_Given entries_.
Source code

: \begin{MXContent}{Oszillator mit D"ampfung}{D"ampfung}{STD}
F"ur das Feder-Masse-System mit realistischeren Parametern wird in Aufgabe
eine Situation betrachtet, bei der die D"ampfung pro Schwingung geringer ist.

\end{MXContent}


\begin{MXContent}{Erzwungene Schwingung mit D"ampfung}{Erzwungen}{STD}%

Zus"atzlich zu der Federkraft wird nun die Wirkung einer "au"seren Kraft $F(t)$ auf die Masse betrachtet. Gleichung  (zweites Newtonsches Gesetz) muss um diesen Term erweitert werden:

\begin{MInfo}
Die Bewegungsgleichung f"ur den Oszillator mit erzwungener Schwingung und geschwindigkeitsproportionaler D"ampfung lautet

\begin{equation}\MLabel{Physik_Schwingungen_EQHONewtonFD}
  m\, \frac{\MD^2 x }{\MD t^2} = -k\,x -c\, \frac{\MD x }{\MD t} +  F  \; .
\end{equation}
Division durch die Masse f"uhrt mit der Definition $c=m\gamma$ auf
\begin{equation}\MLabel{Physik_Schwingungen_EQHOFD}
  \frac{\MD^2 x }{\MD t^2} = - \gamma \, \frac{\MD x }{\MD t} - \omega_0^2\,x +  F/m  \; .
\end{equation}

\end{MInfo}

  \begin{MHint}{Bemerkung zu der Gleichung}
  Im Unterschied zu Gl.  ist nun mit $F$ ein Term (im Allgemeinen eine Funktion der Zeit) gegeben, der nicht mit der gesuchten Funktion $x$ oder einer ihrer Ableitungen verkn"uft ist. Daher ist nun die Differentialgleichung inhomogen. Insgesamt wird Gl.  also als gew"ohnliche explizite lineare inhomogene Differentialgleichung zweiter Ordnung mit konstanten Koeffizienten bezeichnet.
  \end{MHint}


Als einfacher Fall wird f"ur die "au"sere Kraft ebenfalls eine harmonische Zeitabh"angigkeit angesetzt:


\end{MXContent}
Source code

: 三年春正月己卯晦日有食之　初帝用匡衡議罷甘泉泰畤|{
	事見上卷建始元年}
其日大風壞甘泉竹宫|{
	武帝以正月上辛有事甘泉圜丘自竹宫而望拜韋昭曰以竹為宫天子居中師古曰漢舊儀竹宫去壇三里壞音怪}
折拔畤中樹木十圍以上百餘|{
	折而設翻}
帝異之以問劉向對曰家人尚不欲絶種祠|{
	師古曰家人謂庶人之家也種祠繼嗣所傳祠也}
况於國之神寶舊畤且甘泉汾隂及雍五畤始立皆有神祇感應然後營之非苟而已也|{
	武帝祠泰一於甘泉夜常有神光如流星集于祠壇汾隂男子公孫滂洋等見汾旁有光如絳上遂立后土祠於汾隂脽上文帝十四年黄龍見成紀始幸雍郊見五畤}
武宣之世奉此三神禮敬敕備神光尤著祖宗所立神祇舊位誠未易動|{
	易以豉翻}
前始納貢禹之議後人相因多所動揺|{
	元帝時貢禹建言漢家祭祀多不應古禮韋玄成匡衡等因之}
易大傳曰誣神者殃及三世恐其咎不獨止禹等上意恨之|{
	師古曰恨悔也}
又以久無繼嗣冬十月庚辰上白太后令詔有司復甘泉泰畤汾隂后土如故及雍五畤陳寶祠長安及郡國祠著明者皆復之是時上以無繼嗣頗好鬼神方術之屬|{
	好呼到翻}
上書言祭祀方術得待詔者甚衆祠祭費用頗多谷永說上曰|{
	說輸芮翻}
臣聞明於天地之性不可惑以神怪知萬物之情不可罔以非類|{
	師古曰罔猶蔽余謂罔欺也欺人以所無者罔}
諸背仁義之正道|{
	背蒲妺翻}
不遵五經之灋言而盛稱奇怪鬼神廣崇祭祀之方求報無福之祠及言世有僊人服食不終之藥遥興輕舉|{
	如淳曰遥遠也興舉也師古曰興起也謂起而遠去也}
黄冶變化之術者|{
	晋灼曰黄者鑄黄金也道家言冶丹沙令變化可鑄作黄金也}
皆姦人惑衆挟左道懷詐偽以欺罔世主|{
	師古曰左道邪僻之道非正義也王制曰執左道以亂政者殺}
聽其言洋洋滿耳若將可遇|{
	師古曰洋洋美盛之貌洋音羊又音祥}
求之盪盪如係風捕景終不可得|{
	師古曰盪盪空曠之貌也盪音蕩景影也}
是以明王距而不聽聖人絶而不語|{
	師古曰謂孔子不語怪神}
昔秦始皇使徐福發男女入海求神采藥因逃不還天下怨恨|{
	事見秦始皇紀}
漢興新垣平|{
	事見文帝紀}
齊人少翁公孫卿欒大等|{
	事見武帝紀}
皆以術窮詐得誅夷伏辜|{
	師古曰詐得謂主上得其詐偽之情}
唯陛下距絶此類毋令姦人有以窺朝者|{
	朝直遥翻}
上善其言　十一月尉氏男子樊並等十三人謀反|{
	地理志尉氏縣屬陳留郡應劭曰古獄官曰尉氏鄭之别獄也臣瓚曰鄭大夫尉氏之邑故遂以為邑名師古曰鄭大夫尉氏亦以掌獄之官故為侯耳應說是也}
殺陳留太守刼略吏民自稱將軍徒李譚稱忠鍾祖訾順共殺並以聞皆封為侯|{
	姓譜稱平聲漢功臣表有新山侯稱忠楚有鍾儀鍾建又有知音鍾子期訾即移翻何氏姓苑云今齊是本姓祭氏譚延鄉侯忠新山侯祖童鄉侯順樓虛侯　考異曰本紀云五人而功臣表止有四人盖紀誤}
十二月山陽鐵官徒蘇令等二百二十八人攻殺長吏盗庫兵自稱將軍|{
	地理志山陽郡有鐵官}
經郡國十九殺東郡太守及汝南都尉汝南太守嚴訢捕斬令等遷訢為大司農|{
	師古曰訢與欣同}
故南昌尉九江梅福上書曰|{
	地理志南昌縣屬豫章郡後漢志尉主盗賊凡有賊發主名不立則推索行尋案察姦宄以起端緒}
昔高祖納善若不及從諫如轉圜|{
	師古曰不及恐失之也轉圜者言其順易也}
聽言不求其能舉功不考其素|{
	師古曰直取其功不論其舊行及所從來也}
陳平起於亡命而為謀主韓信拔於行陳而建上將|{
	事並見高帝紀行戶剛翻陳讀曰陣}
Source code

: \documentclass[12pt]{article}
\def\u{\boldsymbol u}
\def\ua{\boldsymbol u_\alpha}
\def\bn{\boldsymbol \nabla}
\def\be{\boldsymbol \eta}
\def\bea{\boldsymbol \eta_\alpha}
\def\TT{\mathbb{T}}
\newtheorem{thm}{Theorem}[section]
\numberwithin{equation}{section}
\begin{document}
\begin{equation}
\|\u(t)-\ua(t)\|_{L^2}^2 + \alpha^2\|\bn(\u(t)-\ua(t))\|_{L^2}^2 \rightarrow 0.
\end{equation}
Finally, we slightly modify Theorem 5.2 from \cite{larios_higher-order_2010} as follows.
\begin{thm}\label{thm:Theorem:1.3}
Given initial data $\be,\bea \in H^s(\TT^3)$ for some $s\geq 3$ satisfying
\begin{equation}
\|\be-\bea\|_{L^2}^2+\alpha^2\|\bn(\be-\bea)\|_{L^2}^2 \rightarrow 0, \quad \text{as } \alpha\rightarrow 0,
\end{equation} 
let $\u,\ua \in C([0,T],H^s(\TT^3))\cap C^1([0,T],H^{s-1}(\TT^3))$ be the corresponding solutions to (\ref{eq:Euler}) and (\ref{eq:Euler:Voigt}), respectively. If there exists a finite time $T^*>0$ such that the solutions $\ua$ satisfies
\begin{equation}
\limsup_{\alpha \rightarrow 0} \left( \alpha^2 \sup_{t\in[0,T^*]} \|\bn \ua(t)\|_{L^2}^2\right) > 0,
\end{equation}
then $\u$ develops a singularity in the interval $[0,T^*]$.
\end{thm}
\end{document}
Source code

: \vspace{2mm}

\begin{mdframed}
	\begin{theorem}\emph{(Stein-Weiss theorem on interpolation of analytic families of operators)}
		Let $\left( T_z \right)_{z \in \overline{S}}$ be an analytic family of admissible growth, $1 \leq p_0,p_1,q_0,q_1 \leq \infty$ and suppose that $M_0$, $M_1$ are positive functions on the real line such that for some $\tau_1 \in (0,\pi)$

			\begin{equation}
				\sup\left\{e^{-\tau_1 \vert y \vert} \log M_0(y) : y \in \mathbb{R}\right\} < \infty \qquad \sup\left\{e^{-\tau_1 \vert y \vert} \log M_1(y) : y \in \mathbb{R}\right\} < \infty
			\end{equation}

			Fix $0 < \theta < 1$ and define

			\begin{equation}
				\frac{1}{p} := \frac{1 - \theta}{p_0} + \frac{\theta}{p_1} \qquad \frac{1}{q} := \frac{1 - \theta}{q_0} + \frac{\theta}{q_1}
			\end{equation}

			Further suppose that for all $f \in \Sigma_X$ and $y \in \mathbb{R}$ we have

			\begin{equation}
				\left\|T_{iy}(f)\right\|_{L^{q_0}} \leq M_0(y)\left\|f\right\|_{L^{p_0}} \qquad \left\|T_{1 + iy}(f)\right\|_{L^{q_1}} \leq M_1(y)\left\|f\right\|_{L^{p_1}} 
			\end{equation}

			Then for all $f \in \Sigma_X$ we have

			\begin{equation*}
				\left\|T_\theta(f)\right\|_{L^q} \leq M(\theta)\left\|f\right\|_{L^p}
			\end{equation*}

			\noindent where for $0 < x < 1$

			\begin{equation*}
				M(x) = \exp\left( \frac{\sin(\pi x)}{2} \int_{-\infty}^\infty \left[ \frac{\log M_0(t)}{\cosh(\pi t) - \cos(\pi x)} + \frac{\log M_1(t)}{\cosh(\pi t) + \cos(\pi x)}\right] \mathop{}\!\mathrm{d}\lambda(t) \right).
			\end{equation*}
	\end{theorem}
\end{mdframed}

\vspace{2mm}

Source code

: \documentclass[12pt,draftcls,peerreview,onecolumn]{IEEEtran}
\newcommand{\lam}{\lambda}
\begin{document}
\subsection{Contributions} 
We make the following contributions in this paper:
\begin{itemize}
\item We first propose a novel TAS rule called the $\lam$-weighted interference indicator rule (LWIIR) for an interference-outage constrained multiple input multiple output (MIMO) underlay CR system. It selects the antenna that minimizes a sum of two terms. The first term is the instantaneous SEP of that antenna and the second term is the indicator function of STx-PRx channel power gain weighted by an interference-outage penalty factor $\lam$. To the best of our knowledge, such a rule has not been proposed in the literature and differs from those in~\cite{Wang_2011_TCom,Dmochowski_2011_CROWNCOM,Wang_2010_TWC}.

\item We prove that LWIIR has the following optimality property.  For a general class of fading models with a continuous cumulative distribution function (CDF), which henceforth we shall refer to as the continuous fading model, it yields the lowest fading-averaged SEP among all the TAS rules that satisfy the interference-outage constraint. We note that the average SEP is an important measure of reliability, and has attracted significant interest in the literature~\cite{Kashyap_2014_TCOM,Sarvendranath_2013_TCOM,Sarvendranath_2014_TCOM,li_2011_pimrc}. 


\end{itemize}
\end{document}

_To do_.
Lines with the word "gamma" in them are the answer; report each one from the data.

_Exercise output_.
Division durch die Masse f"uhrt mit der Definition $c=m\gamma$ auf
  \frac{\MD^2 x }{\MD t^2} = - \gamma \, \frac{\MD x }{\MD t} - \omega_0^2\,x +  F/m  \; .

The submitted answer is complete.